But is this what we really want? Do we want fake history?

There is at least one reason to build in this style, so let's get that out of the way. Our new park will be built smack dab in the middle of the Minneapolis warehouse district, which can reasonably be described as teeming with really old buildings.

Wyman-Partridge building

The top of a warehouse visible beyond a parking ramp.

This is at least the impression it gives, and for the most part it's true. But if you drive the neighborhood these days, you'll find a startlingly large number of new buildings tucked in among the classic old boxes. The area has become very attractive to condo developers and businesses, and every patch of vacant land seems to have something new sprouting on it. Many of these new buildings are blissfully unaware of their surroundings.

But if you think about those surroundings for a minute, you realize that the area has long been kind of a patchwork of styles. On one side of the ballpark site sits the now-infamous garbage burner, whose architectural style is, um, non-descript. Directly across the freeway is Target Center -- a building whose original facade was completely scrapped after construction had already started because it was so hated by architecture critics. (The replacement is only one notch better.) Separating the site from the city is a row of gigantic parking ramps built in the 1980s and 90s to house the scores of carpools coming in on I-394 (snicker if you will). The concept drawings of the new Twinsville condos seem rather neutral toward their surroundings.

Ford Centre

The former Ford manufacturing plant (now Ford Centre).

About the only thing warehouse-y nearby is Ford Centre (the old Ford manufacturing plant) and the records storage building (which I think is being renovated into lofts). Echoing these would be appropriate, but the ballpark will certainly overwhelm everything else in the vicinity, so care must be taken. Better yet, the lack of close warehouses should be welcomed because it actually affords an opportunity.

So here are some reasons not to build a so-called "retro" park.

First, it's been done. Not once or twice, but eight times by my count (not counting three or more still on the drawing board). You would think we would have learned something from the concrete donut era. Nice as they are, after awhile they all start to look alike.

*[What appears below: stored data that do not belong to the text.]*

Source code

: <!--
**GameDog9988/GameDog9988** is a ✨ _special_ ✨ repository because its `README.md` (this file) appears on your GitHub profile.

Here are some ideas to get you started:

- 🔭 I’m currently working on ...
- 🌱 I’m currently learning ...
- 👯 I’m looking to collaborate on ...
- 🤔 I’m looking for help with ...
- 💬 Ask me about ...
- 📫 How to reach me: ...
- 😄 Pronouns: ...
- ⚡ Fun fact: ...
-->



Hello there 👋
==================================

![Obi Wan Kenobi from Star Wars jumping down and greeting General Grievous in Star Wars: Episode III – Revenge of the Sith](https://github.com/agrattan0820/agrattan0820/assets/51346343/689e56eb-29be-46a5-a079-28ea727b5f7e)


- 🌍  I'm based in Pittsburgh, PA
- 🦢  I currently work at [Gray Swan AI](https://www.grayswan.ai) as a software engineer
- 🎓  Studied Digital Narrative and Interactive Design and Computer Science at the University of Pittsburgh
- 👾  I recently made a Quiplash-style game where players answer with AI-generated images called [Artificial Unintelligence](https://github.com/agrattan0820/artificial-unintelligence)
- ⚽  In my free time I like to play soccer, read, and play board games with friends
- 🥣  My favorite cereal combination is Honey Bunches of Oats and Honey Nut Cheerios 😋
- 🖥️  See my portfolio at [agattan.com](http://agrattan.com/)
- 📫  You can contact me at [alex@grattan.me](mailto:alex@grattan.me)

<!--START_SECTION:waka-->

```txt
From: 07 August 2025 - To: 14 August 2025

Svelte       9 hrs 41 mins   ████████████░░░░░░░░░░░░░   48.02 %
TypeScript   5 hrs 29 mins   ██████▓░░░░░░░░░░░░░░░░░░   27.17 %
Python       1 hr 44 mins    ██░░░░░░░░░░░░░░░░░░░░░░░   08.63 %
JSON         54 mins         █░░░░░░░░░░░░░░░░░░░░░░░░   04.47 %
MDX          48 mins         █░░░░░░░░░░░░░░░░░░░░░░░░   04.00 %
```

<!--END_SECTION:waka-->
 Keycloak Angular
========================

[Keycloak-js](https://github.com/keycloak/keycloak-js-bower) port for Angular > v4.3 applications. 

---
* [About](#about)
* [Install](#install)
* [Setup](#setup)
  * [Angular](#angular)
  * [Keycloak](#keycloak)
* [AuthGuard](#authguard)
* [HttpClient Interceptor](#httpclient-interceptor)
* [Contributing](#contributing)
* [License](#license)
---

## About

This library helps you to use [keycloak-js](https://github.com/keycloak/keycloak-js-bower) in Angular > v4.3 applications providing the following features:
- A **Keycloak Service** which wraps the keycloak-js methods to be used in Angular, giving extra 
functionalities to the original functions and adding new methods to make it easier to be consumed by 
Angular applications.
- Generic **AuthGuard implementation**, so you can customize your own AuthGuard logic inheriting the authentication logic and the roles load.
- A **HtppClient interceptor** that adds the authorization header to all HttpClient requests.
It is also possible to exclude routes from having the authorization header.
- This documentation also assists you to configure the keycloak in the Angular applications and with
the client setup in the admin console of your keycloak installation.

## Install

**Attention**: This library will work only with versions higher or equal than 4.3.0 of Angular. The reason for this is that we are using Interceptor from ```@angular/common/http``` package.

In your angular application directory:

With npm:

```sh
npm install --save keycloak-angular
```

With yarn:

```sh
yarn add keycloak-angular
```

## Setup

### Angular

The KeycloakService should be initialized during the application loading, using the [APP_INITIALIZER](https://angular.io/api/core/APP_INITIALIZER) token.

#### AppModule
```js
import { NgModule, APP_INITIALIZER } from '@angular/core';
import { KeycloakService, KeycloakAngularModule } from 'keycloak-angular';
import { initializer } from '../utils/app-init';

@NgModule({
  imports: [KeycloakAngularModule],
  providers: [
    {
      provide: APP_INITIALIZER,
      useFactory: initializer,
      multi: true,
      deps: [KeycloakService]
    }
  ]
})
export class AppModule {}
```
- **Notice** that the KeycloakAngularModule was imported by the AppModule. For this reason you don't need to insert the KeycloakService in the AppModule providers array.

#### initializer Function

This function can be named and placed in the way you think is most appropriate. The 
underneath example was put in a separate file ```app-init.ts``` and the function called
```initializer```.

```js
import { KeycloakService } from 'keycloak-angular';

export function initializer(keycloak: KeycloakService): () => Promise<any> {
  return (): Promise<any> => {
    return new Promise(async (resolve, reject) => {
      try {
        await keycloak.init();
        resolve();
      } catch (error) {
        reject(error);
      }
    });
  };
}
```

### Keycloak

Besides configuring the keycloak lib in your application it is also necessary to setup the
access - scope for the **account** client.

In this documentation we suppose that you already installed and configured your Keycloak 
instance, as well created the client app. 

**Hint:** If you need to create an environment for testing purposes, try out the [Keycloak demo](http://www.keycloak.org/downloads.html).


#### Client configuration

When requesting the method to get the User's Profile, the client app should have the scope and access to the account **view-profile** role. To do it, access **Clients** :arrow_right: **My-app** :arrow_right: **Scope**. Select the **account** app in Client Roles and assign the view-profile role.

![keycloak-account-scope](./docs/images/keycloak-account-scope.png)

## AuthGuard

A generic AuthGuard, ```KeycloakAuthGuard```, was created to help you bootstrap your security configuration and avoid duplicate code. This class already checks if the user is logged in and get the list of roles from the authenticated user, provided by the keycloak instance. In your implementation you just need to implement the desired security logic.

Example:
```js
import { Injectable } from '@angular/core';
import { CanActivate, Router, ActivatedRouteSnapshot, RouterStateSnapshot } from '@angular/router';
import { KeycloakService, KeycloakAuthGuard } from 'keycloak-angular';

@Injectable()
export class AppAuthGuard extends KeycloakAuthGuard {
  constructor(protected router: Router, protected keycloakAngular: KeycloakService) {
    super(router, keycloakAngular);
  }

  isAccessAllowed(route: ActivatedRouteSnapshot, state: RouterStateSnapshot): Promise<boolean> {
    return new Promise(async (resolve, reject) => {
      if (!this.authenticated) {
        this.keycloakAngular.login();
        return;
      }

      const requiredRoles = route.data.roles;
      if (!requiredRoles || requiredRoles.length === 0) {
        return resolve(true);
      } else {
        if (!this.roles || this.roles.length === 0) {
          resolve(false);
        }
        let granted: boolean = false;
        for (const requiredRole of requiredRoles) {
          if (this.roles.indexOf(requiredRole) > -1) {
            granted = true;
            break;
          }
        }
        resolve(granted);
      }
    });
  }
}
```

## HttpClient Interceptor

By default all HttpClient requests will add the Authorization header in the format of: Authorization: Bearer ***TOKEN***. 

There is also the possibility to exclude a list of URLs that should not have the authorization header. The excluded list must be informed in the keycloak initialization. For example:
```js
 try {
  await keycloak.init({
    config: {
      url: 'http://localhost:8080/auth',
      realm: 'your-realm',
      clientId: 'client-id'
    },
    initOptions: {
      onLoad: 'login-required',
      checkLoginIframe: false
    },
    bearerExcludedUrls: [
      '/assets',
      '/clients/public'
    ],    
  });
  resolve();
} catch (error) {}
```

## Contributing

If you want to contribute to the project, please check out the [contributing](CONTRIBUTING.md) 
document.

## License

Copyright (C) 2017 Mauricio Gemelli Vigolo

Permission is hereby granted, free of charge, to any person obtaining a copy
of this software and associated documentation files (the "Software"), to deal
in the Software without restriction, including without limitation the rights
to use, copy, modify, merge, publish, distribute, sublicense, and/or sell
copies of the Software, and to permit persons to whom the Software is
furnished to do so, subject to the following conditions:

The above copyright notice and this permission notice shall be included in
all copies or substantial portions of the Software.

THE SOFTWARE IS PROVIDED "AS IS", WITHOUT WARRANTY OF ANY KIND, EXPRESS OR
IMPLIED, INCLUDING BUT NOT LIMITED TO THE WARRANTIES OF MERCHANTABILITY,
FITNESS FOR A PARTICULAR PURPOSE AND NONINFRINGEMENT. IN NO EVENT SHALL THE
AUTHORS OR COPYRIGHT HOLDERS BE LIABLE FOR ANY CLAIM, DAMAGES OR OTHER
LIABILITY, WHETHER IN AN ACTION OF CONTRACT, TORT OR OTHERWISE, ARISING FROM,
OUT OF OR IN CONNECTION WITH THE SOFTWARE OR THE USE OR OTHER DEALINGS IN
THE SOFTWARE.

Watching the World Series, I tried to get a sense for the new Busch Stadium, and tried to detect what might make it different from the pack. Unfortunately, I have to admit that it looks utterly bland on the screen. Maybe it's different in person -- and I'm sure it's a great park -- but it would be nice if there were something visible to make it instantly distinguishable from all the others. I haven't seen this so far. (If you have, please add it below.)

Second, there were other classic stadium eras which did not involve brick, exposed steel girders, or asymmetry. I'm thinking specifically of Dodger Stadium, which is widely regarded as one of the gems in the game. It bears more than a passing resemblance to Met Stadium (which was built almost simultaneously), and there would be more sense in connecting our new park to that era than to the one before it (when the franchise was playing games in the rather homely Griffith Stadium).

Tiger Stadium

No arches. No brick. No girders. Classic.

Tiger Stadium is another classic which doesn't look like any other park. You could argue that what makes it a classic is its uniqueness. No other park is anything like it. There is great value in this.

Third, there are so many other possibilities for great designs. If you've never seen it, take a look at the design which was proposed for Labatt Park in Montreal. There is some serious creativity at work there, and there would have been no mistaking that park for any other. It also has a rather small footprint, suggesting that some of the principles might be appropriate here.

Fourth, fake history sucks. You can smell it a mile away. One of the reasons Camden Yards works is that there is real history built right into the park. Without that opportunity, anything you create will be artificial. One thing we have to admit is that the Twins/Senators ballpark history is pretty shoddy. Here's a chance to build something the right way -- without copying or faking anything.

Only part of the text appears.